Overview
We have learnt about what bagging is in Ensemble Models: Overview, to recap, bagging is:
- In bagging (Bootstrap Aggregating), a set of weak learners are combined to create a strong learner that obtains better performance than a single one.
- Bagging helps to decrease the model’s variance.
- Combinations of multiple classifiers decrease variance, especially in the case of unstable classifiers, and may produce a more reliable classification than a single classifier. In this blog, we will use random forest as an example to illustrate how bagging works Bagging works as follows:
- Multiple subsets are created from the original dataset, selecting observations with replacement.
- A base model (weak model) is created on each of these subsets.
- The models run in parallel and are independent of each other.
- The final predictions are determined by combining the predictions from all the models.
Next let’s consider random forest, a model that fully utilized the idea of bagging in its procedure.
Random Forest
1. Definition
- A random forest consists of multiple random decision trees. Two types of randomnesses are built into the trees.
- First, each tree is built on a random sample from the original data.
- Second, at each tree node, a subset of features are randomly selected to generate the best split. (Key difference from Bagging algorithms)
- An ensemble model that is widely applied (as it can be parallelized)

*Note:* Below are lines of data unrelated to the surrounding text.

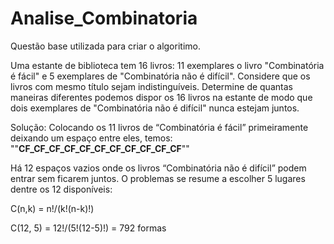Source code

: ﻿# Analise_Combinatoria
 
 Questão base utilizada para criar o algoritimo.
 
 
Uma estante de biblioteca tem 16 livros: 11 exemplares o livro "Combinatória é fácil" e 5 exemplares de "Combinatória não é difícil". Considere que os livros com mesmo título sejam indistinguíveis. Determine de quantas maneiras diferentes podemos dispor os 16 livros na estante de modo que dois exemplares de "Combinatória não é difícil" nunca estejam juntos.

Solução:
Colocando os 11 livros de “Combinatória é fácil” primeiramente deixando um espaço entre eles, temos: 
""__CF_CF_CF_CF_CF_CF_CF_CF_CF_CF_CF__""

Há 12 espaços vazios onde os livros “Combinatória não é difícil” podem entrar sem ficarem juntos. O problemas se resume a escolher 5 lugares dentre os 12 disponíveis: 


C(n,k) = n!/(k!(n-k)!)

C(12, 5) = 12!/(5!(12-5)!) = 792 formas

- Designed to solve the overfitting issue in Decision Tree. The idea is that by training each tree on different samples, although each tree might have high variance with respect to a particular set of the training data, overall, the entire forest will have lower variance but not at the cost of increasing the bias.
- Procedure
Execute until every last combination is exhausted- Bootstrapping: Create a bootstraped dataset: randomly select samples from the dataset until it reaches the same size as the original sample (we’re allowed to pick the same sample more than once);
- Decision Tree Construction: Create a decision tree using the bootstraped dataset, but only use a random subset of variables/features at each step (i.e each decision node selection);
- Bagging: defined as bootstrapping the data plus using the aggregation to make a decision
- given a new instance, run through all the decision trees (the enitre random forest) and obtain the sum of votes for y = 1 and y = 0; (this step is called “aggregation”)

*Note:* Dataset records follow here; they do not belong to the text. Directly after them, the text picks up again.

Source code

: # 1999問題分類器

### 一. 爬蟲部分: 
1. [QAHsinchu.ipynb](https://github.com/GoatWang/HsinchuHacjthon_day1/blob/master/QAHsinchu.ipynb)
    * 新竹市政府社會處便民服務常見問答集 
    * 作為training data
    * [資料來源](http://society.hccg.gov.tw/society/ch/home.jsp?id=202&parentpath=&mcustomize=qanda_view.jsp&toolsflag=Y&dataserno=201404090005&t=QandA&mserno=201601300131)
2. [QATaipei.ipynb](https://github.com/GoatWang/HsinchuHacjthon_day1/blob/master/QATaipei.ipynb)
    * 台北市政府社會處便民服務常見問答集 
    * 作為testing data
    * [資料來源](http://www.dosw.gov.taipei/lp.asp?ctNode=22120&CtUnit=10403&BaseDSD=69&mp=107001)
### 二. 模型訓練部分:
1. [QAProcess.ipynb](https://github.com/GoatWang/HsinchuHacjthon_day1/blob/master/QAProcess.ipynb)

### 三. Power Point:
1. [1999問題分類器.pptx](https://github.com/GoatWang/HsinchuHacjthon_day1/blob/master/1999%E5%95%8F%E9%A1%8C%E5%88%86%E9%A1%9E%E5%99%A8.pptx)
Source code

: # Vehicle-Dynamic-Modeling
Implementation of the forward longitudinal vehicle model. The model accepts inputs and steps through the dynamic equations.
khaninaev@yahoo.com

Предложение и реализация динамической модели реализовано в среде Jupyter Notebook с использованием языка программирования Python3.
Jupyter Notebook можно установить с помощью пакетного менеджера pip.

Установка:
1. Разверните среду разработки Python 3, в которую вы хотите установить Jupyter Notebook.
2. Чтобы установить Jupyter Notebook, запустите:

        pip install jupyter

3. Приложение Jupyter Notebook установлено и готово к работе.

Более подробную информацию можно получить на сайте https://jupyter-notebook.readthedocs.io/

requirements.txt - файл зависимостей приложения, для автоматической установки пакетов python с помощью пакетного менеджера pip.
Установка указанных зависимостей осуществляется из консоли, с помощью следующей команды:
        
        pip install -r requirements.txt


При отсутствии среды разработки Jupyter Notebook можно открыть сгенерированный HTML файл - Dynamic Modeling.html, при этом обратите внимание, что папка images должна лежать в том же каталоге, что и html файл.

- decide on result of aggregation $\implies$ using the result with higher vote;
- Choose the most accurate random forest:
- Measure Accuracy based on the Out-of-Bag samples (CV) $\implies$ compute the Out-of-Bag Error as the # of samples which Bagging classifies wrongly
- Choice of number of variable used per step affects accuracy (optimized during CV): Usually choose the square root of the # of total variables and try a few settings above and below that value
- The low correlation between models is the key
WARNING: RF is often considered as Bagging model while it is not always true, see this link
2. Pros & Cons
Pros
- The power of handle large data sets with higher dimensionality (as each tree select much less features in its construction)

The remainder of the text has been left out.